Exercise - From the entries below, reproduce exactly the line containing "- Supervisor Phone 'string'", the line containing "- To use the", and every line in between, with nothing added.

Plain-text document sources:
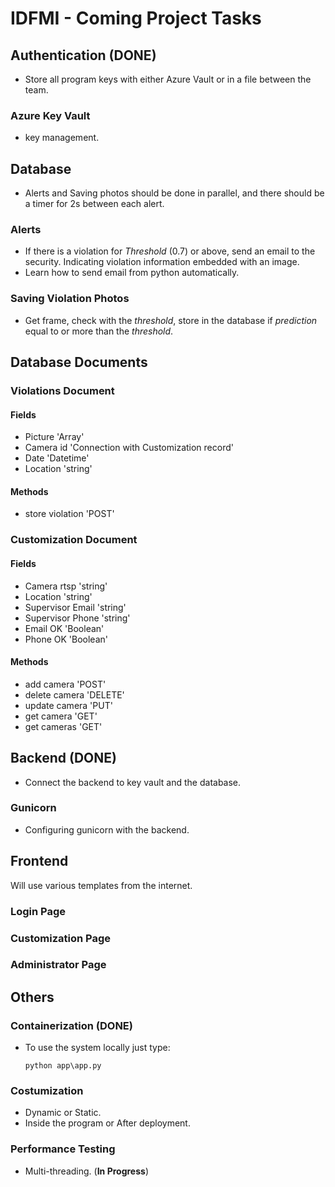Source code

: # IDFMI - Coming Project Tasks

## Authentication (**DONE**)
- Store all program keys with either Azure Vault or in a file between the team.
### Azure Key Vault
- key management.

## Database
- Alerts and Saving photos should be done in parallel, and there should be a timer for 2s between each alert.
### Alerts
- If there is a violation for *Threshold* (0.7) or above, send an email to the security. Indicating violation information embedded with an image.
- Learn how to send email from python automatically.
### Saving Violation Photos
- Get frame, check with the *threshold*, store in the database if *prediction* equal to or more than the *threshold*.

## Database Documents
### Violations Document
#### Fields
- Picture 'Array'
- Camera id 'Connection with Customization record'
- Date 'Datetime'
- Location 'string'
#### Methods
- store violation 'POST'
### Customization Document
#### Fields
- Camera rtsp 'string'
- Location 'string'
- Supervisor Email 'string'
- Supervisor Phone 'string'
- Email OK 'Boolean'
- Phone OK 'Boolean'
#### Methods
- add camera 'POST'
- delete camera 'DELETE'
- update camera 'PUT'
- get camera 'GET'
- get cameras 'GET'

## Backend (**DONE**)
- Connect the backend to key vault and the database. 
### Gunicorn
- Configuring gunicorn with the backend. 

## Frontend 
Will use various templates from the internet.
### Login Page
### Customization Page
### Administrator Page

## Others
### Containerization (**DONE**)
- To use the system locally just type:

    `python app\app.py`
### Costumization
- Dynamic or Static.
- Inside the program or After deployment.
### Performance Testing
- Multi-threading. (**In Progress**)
--
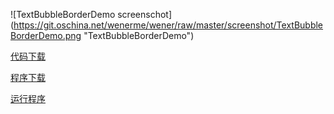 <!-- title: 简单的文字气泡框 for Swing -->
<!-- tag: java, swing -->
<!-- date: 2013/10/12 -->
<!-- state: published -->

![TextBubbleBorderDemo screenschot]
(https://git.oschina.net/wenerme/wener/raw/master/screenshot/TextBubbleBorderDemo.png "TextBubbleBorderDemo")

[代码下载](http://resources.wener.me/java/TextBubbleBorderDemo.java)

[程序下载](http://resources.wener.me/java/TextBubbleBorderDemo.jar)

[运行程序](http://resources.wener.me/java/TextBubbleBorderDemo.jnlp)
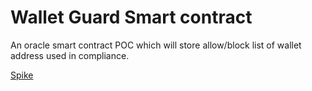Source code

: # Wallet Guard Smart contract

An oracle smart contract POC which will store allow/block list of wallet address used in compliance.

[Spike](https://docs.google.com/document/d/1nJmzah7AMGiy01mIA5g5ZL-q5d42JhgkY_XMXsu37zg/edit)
--
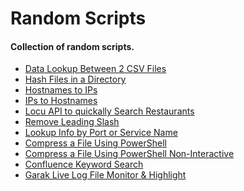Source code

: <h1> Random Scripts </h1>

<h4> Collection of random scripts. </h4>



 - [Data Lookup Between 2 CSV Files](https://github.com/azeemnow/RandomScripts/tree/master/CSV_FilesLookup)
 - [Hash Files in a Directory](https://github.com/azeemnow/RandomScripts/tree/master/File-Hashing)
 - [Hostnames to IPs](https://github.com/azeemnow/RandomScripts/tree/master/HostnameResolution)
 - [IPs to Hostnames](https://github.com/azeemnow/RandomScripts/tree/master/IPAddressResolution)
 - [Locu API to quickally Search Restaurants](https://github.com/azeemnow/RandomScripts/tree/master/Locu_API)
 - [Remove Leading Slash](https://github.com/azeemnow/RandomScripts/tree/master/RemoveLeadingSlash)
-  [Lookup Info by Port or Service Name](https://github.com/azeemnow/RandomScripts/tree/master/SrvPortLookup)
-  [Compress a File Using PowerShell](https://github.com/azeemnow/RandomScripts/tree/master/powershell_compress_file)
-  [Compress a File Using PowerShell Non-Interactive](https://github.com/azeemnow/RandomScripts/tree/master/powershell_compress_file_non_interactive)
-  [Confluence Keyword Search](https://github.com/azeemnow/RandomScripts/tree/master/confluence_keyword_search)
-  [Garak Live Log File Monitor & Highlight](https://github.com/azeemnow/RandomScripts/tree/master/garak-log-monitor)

Response to the task -
- Supervisor Phone 'string'
- Email OK 'Boolean'
- Phone OK 'Boolean'
#### Methods
- add camera 'POST'
- delete camera 'DELETE'
- update camera 'PUT'
- get camera 'GET'
- get cameras 'GET'

## Backend (**DONE**)
- Connect the backend to key vault and the database. 
### Gunicorn
- Configuring gunicorn with the backend. 

## Frontend 
Will use various templates from the internet.
### Login Page
### Customization Page
### Administrator Page

## Others
### Containerization (**DONE**)
- To use the system locally just type:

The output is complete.